Exercise requirements:
Count only the lines of the records that hold "events", then give the number without any other words.

Exercise input:

• • • • •

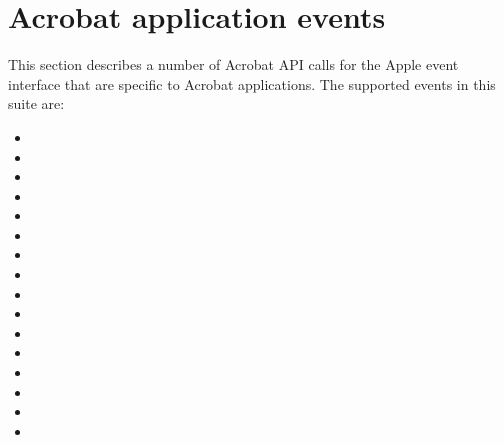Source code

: \documentclass[letterpaper,12pt,english,openany,oneside]{sphinxmanual}
\begin{document}
\section{Acrobat application events}
\label{\detokenize{IAC_API_AppleEvtObjects:acrobat-application-events}}
This section describes a number of Acrobat API calls for the Apple event interface that are specific to Acrobat applications. The supported events in this suite are:
\begin{itemize}
\item {} 

\item {} 

\item {} 

\item {} 

\item {} 

\item {} 

\item {} 

\item {} 

\item {} 

\item {} 

\item {} 

\item {} 

\item {} 

\item {} 

\item {} 

\item {} 


\end{itemize}
\end{document}

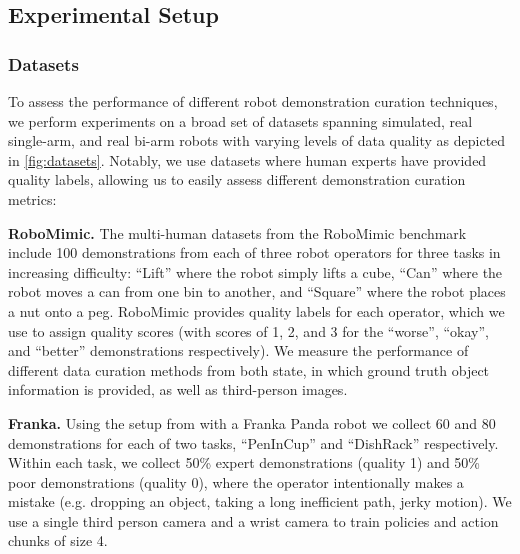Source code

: \subsection{Experimental Setup}

\subsubsection{Datasets}
To assess the performance of different robot demonstration curation techniques, we perform experiments on a broad set of datasets spanning simulated, real single-arm, and real bi-arm robots with varying levels of data quality as depicted in \cref{fig:datasets}. Notably, we use datasets where human experts have provided quality labels, allowing us to easily assess different demonstration curation metrics:

\noindent \textbf{RoboMimic.} The multi-human datasets from the RoboMimic benchmark \citep{robomimic} include 100 demonstrations from each of three robot operators for three tasks in increasing difficulty: ``Lift'' where the robot simply lifts a cube, ``Can'' where the robot moves a can from one bin to another, and ``Square'' where the robot places a nut onto a peg. RoboMimic provides quality labels for each operator, which we use to assign quality scores (with scores of 1, 2, and 3 for the ``worse'', ``okay'', and ``better'' demonstrations respectively). We measure the performance of different data curation methods from both state, in which ground truth object information is provided, as well as third-person images. 

\noindent \textbf{Franka.} Using the setup from \citet{droid} with a Franka Panda robot we collect 60 and 80 demonstrations for each of two tasks, ``PenInCup'' and ``DishRack'' respectively. Within each task, we collect 50\% expert demonstrations (quality 1) and 50\%  poor demonstrations (quality 0), where the operator intentionally makes a mistake (e.g. dropping an object, taking a long inefficient path, jerky motion). We use a single third person camera and a wrist camera to train policies and action chunks of size 4.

• • • • •

Solved problem:
3